There was the familiar listless shrug. “I thought it was the right thing to do.”

“George was only five?” picked up Charlie. Would Sasha hate being uprooted from Russia if the need ever arose?

“Not quite. Four and a half.”

“So he knew virtually nothing of England; had no comparison against life here?”

Vera frowned, considering the question. “That’s right.”

“Why did he grow up to hate it?” said Anne, following Charlie’s direction.

The faded woman didn’t answer at once. “Peter and I, I suppose.”

“I don’t understand,” said Charlie.

“We didn’t get on, after I came here. Argued a lot about how much better it would have been if I hadn’t come. I was close to George then. Not like it was later … he used to take my side … that’s how it always seemed to be, how I remember it. George and me against Peter … every day ….” She trailed off, seemingly in bitter memories.

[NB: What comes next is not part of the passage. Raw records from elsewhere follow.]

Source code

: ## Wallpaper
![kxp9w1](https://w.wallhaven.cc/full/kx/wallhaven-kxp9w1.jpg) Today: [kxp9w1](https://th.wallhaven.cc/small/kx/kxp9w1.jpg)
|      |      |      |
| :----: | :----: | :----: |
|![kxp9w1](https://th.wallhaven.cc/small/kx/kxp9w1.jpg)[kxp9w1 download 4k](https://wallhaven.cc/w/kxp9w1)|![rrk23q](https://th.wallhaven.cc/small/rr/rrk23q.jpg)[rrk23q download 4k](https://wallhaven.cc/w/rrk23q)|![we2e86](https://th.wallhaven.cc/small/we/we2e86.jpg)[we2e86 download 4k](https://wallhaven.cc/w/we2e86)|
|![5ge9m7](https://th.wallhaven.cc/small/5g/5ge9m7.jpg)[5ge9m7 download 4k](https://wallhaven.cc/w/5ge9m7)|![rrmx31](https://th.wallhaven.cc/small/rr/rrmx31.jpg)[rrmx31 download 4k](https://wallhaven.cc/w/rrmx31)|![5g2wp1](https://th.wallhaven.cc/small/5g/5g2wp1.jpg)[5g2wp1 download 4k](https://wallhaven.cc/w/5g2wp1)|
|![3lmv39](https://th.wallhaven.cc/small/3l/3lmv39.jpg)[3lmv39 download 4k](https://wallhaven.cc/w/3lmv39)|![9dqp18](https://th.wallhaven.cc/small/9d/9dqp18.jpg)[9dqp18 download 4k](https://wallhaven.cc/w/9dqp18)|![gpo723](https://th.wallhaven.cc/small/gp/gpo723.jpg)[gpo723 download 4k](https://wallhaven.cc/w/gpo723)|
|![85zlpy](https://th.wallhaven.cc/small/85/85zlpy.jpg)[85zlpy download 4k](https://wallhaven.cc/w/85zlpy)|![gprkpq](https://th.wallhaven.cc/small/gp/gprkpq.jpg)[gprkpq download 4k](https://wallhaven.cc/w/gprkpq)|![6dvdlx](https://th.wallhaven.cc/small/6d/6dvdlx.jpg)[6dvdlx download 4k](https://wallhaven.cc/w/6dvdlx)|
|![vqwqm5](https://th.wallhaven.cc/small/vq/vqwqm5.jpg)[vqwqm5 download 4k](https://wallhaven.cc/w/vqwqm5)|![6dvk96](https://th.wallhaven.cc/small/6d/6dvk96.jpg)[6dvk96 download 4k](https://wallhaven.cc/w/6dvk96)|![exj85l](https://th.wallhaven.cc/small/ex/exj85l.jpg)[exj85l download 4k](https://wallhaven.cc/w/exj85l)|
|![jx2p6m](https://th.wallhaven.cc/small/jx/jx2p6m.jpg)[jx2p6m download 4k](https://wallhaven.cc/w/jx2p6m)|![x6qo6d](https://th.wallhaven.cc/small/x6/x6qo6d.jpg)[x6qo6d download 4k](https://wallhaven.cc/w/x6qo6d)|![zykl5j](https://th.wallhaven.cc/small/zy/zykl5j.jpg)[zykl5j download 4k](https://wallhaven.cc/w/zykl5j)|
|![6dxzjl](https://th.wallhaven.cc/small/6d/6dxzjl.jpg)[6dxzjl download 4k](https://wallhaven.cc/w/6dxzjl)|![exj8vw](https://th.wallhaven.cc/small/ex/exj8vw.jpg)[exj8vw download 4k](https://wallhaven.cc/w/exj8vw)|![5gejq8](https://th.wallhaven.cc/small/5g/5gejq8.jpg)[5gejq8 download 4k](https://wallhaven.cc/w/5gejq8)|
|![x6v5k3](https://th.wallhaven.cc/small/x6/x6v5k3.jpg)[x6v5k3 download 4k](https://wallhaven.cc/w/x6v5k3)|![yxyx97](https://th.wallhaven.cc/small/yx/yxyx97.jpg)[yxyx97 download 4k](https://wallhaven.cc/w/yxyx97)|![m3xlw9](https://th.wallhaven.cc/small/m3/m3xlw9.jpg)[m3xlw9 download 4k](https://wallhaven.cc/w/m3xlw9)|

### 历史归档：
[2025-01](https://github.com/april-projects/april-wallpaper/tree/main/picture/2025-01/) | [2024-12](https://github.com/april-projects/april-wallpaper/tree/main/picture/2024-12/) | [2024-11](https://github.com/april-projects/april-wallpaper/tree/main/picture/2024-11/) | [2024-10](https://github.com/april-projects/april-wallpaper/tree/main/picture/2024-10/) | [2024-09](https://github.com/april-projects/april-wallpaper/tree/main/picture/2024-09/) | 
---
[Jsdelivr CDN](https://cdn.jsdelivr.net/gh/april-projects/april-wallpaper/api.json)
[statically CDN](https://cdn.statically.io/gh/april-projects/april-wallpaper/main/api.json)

“There were stories … suggestions … in England that Peter wanted to return …?”

“I wanted to. With George.”

“What about Peter?”

“Maybe. I’m not sure.”

“Why didn’t you and George go back?”

“They wouldn’t let us.”

“They?” Charlie was dominating the questioning now, Anne silent beside him.

“The people Peter worked for?”

“The KGB?”

“Yes.”

Charlie’s bunched-up feet twitched. He’d spent more than an hour the previous night hunched over the recorder Natalia had protectively carried in-and out-of the Lubyanka, as surprised as she had been not just at getting past the reception area without being searched-prepared to insist upon the authority of the acting president-but also that Spassky’s office hadn’t been equipped with a “white noise” baffler to prevent tapes unknowingly being made. His instinct-as well as another foot spasm-told him the gaps in Peter Bendall’s KGB files hadn’t occurred accidentally. “Did Peter tell you that you couldn’t go back to England? Or was it one of the Russians he worked for?”

“Peter.”

Charlie instantly recognized the hesitation in her voice. He had to tiptoe, an inch at a time. “Only ever Peter?”

“As I told the Russian detective colonel, sometimes in the last few years Peter worked from home, at Hutorskaya Ulitza. The arguments got really bad around that time: that was when George was sixteen or seventeen. He said he didn’t believe what Peter was saying and that he was keeping us prisoner. Once one of the people who came to see Peter took George into the room with them.”

She looked at the water carafe alongside the tape and unasked Charlie poured for her.

“Did George tell you what went on in the room?”

“He said the man told him there were things he had to do but that he wouldn’t do them.”

“What things?”

“He didn’t tell me.”

“Didn’t you ask him?”

“No.”

Charlie felt a burn of frustration at Vera Bendall’s constant, look-away acceptance of everything and anything that happened to her. “What did he say?”

“He said he wasn’t weak, like Peter. That they were going to be surprised.”

“Peter had been in the room?” persisted Charlie.

“Yes.”

“So he would have heard whatever it was?”

“I suppose.”

“Didn’t you ask him?” said Anne.

“He said it was none of my business. That it was too late and that if I hadn’t wanted to be here I shouldn’t have followed him.”

Would this be how his relationship with Natalia would finally-so disastrously-implode if she took Sasha away from Russia to live with him somewhere in the West, Charlie wondered again. No, he decided, just as quickly. The circumstances were far too different for there to be any conceivable comparison. “Did George accept it?”